Is anyone else amused by the irony of using machine-learning-trained image generator in order to provide data to a machine-learning-trained image recognition program? I'm sure the researchers themselves and plenty of people here could come up with all sorts of logical reasons why this is fine, and very possibly given the right protocols it would be fine. But this sort of approach seems to lend itself toward increasing the risks of machine-learning. ie, you're doubling down on poor assumptions that are built-in to your training criteria or which creep into the neural net implicitly, because you are using the same potentially flawed assumptions on both ends of the process. Even if that's not the case, by using less real, accurately annotated data, you're far less likely to address true edge cases, and far more likely to overestimate the validity of the judgments of the final product compared to one with less synthetic training. And if there's one thing the machine learning community doesn't need any more of, it's overconfidence.

Edit: oops, turns out I mistakenly responded to the content of the paper instead of the fact that it exists and the form of its existence.

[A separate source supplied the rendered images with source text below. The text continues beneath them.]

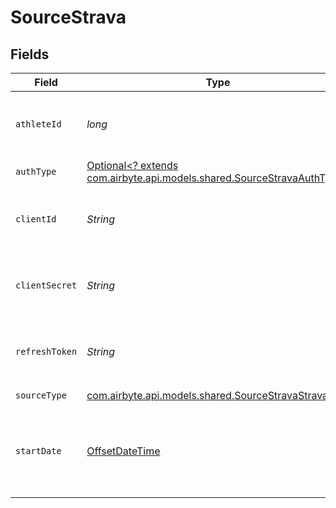 # SourceStrava


## Fields

| Field                                                                                                                 | Type                                                                                                                  | Required                                                                                                              | Description                                                                                                           | Example                                                                                                               |
| --------------------------------------------------------------------------------------------------------------------- | --------------------------------------------------------------------------------------------------------------------- | --------------------------------------------------------------------------------------------------------------------- | --------------------------------------------------------------------------------------------------------------------- | --------------------------------------------------------------------------------------------------------------------- |
| `athleteId`                                                                                                           | *long*                                                                                                                | :heavy_check_mark:                                                                                                    | The Athlete ID of your Strava developer application.                                                                  | 17831421                                                                                                              |
| `authType`                                                                                                            | [Optional<? extends com.airbyte.api.models.shared.SourceStravaAuthType>](../../models/shared/SourceStravaAuthType.md) | :heavy_minus_sign:                                                                                                    | N/A                                                                                                                   |                                                                                                                       |
| `clientId`                                                                                                            | *String*                                                                                                              | :heavy_check_mark:                                                                                                    | The Client ID of your Strava developer application.                                                                   | 12345                                                                                                                 |
| `clientSecret`                                                                                                        | *String*                                                                                                              | :heavy_check_mark:                                                                                                    | The Client Secret of your Strava developer application.                                                               | fc6243f283e51f6ca989aab298b17da125496f50                                                                              |
| `refreshToken`                                                                                                        | *String*                                                                                                              | :heavy_check_mark:                                                                                                    | The Refresh Token with the activity: read_all permissions.                                                            | fc6243f283e51f6ca989aab298b17da125496f50                                                                              |
| `sourceType`                                                                                                          | [com.airbyte.api.models.shared.SourceStravaStrava](../../models/shared/SourceStravaStrava.md)                         | :heavy_check_mark:                                                                                                    | N/A                                                                                                                   |                                                                                                                       |
| `startDate`                                                                                                           | [OffsetDateTime](https://docs.oracle.com/javase/8/docs/api/java/time/OffsetDateTime.html)                             | :heavy_check_mark:                                                                                                    | UTC date and time. Any data before this date will not be replicated.                                                  | 2021-03-01T00:00:00Z                                                                                                  | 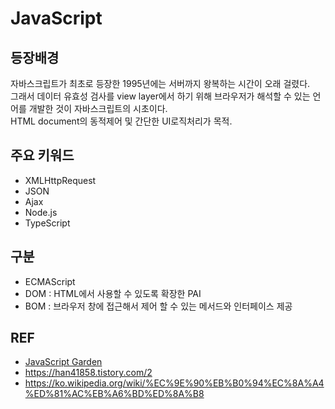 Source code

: # JavaScript

## 등장배경
자바스크립트가 최초로 등장한 1995년에는 서버까지 왕복하는 시간이 오래 걸렸다.  
그래서 데이터 유효성 검사를 view layer에서 하기 위해 브라우저가 해석할 수 있는 언어를 개발한 것이 자바스크립트의 시초이다.  
HTML document의 동적제어 및 간단한 UI로직처리가 목적.

## 주요 키워드
- XMLHttpRequest
- JSON
- Ajax
- Node.js 
- TypeScript


## 구분
- ECMAScript
- DOM : HTML에서 사용할 수 있도록 확장한 PAI
- BOM : 브라우저 창에 접근해서 제어 할 수 있는 메서드와 인터페이스 제공

## REF
- [JavaScript Garden](http://bonsaiden.github.io/JavaScript-Garden/ko/#intro)
- https://han41858.tistory.com/2
- https://ko.wikipedia.org/wiki/%EC%9E%90%EB%B0%94%EC%8A%A4%ED%81%AC%EB%A6%BD%ED%8A%B8



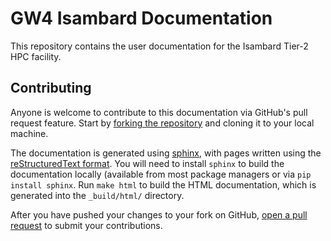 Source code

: # GW4 Isambard Documentation

This repository contains the user documentation for the Isambard Tier-2 HPC facility.

## Contributing

Anyone is welcome to contribute to this documentation via GitHub's pull request feature.
Start by [forking the repository](https://help.github.com/articles/fork-a-repo/) and cloning it to your local machine.

The documentation is generated using [sphinx](http://www.sphinx-doc.org/en/master/), with pages written using the [reStructuredText format](http://www.sphinx-doc.org/en/master/usage/restructuredtext/basics.html).
You will need to install `sphinx` to build the documentation locally (available from most package managers or via `pip install sphinx`.
Run `make html` to build the HTML documentation, which is generated into the `_build/html/` directory.

After you have pushed your changes to your fork on GitHub, [open a pull request](https://help.github.com/articles/using-pull-requests/) to submit your contributions.
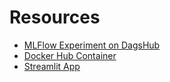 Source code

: # Resources

- [MLFlow Experiment on DagsHub](https://dagshub.com/siddharthadhikari85/my-first-repo/experiments)
- [Docker Hub Container](https://hub.docker.com/r/siddharthadhikari85/fastapi-vehicle-emission-model/tags)
- [Streamlit App](http://192.168.1.121:8503)
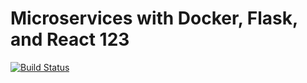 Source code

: # Microservices with Docker, Flask, and React 123

[![Build Status](https://travis-ci.org/mgatward1/testdriven-app.svg?branch=master)](https://travis-ci.org/mgatward1/testdriven-app) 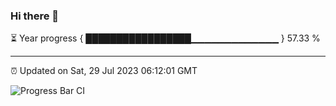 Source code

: ### Hi there 👋

⏳ Year progress { █████████████████▁▁▁▁▁▁▁▁▁▁▁▁▁ } 57.33 %

---

⏰ Updated on Sat, 29 Jul 2023 06:12:01 GMT

![Progress Bar CI](https://github.com/liununu/liununu/workflows/Progress%20Bar%20CI/badge.svg)
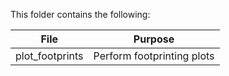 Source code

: This folder contains the following:

| File            | Purpose                    |
| --------------- | -------------------------- |
| plot_footprints | Perform footprinting plots | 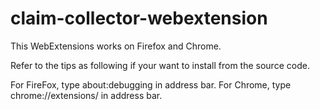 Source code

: # claim-collector-webextension
This WebExtensions works on Firefox and Chrome.

Refer to the tips as following if your want to install from the source code.

For FireFox, type about:debugging in address bar.
For Chrome, type chrome://extensions/ in address bar.
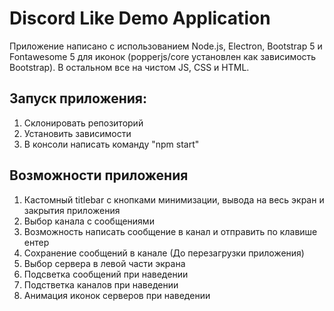 # Discord Like Demo Application
Приложение написано с использованием Node.js, Electron, Bootstrap 5 и Fontawesome 5 для иконок (popperjs/core установлен как зависимость Bootstrap). В остальном все на чистом JS, CSS и HTML.

## Запуск приложения:
1. Склонировать репозиторий
2. Установить зависимости
3. В консоли написать команду "npm start"

## Возможности приложения
1. Кастомный titlebar с кнопками минимизации, вывода на весь экран и закрытия приложения
2. Выбор канала с сообщениями
3. Возможность написать сообщение в канал и отправить по клавише ентер
4. Сохранение сообщений в канале (До перезагрузки приложения)
5. Выбор сервера в левой части экрана
6. Подсветка сообщений при наведении
7. Подстветка каналов при наведении
8. Анимация иконок серверов при наведении
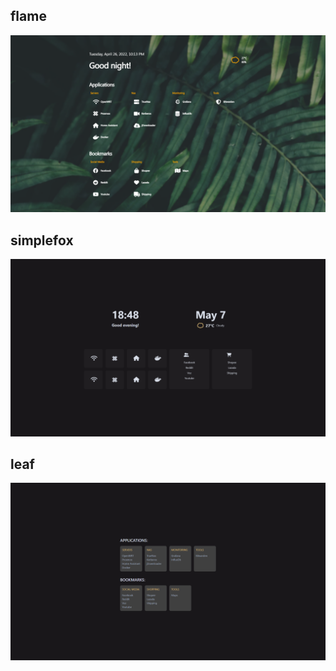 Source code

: ## flame

![Flame theme](../screenshots/flame.png)

## simplefox

![Simplefox theme](../screenshots/simplefox.png)

## leaf

![Leaf theme](../screenshots/leaf.png) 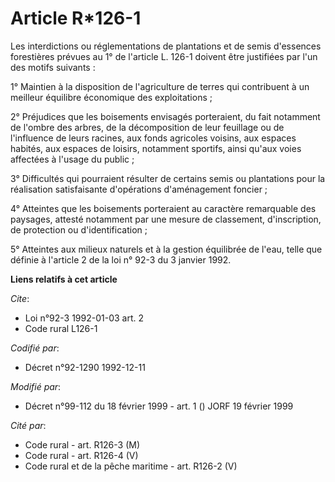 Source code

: # Article R*126-1

Les interdictions ou réglementations de plantations et de semis d'essences forestières prévues au 1° de l'article L. 126-1
doivent être justifiées par l'un des motifs suivants :

1° Maintien à la disposition de l'agriculture de terres qui contribuent à un meilleur équilibre économique des
exploitations ;

2° Préjudices que les boisements envisagés porteraient, du fait notamment de l'ombre des arbres, de la décomposition de leur
feuillage ou de l'influence de leurs racines, aux fonds agricoles voisins, aux espaces habités, aux espaces de loisirs,
notamment sportifs, ainsi qu'aux voies affectées à l'usage du public ;

3° Difficultés qui pourraient résulter de certains semis ou plantations pour la réalisation satisfaisante d'opérations
d'aménagement foncier ;

4° Atteintes que les boisements porteraient au caractère remarquable des paysages, attesté notamment par une mesure de
classement, d'inscription, de protection ou d'identification ;

5° Atteintes aux milieux naturels et à la gestion équilibrée de l'eau, telle que définie à l'article 2 de la loi n° 92-3 du 3
janvier 1992.

**Liens relatifs à cet article**

_Cite_:

  - Loi n°92-3 1992-01-03 art. 2
  - Code rural L126-1

_Codifié par_:

  - Décret n°92-1290 1992-12-11

_Modifié par_:

  - Décret n°99-112 du 18 février 1999 - art. 1 () JORF 19 février 1999

_Cité par_:

  - Code rural - art. R126-3 (M)
  - Code rural - art. R126-4 (V)
  - Code rural et de la pêche maritime - art. R126-2 (V)
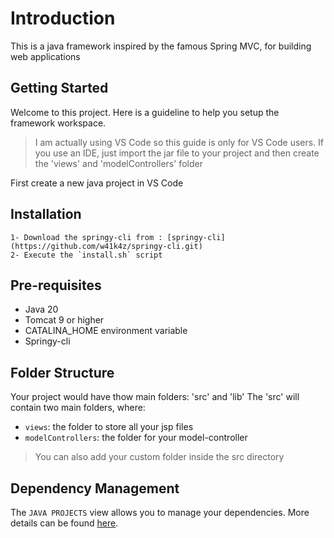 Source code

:# Introduction

This is a java framework inspired by the famous Spring MVC, for building web applications

## Getting Started

Welcome to this project. Here is a guideline to help you setup the framework workspace.

> I am actually using VS Code so this guide is only for VS Code users. If you use an IDE, just import the jar file to your project and then create the 'views' and 'modelControllers' folder

First create a new java project in VS Code

## Installation

    1- Download the springy-cli from : [springy-cli](https://github.com/w41k4z/springy-cli.git)
    2- Execute the `install.sh` script

## Pre-requisites

- Java 20
- Tomcat 9 or higher
- CATALINA_HOME environment variable
- Springy-cli

## Folder Structure

Your project would have thow main folders: 'src' and 'lib'
The 'src' will contain two main folders, where:

- `views`: the folder to store all your jsp files
- `modelControllers`: the folder for your model-controller

> You can also add your custom folder inside the src directory

## Dependency Management

The `JAVA PROJECTS` view allows you to manage your dependencies. More details can be found [here](https://github.com/microsoft/vscode-java-dependency#manage-dependencies).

Sorry.


I cannot disagree with you but the fact is and remains that the field is a budding one and this is but a building block towards better understanding the nature of using sets of geometric transformations for pattern recognition in A.I.

If this was to be directly implemented in the real world your arguments would need to be addressed, however I'm certain this research paper wouldn't be abused in that manner.

Disclaimer: I'm a graduate student studying Computer Vision.


Google trained their AI Go algorithm by playing against itself. It kind of has the same feel to it.


Isn't that basically the idea behind GANs?


A lot of academic papers actually aren't all that great, for a variety of reasons. Normally, you can use citations, journal, and author credentials to get a sense of whether a paper is even worth skimming. The only "paper" on the "journal" right now looks like it's just a watered-down, html-only version of https://arxiv.org/abs/1612.07828!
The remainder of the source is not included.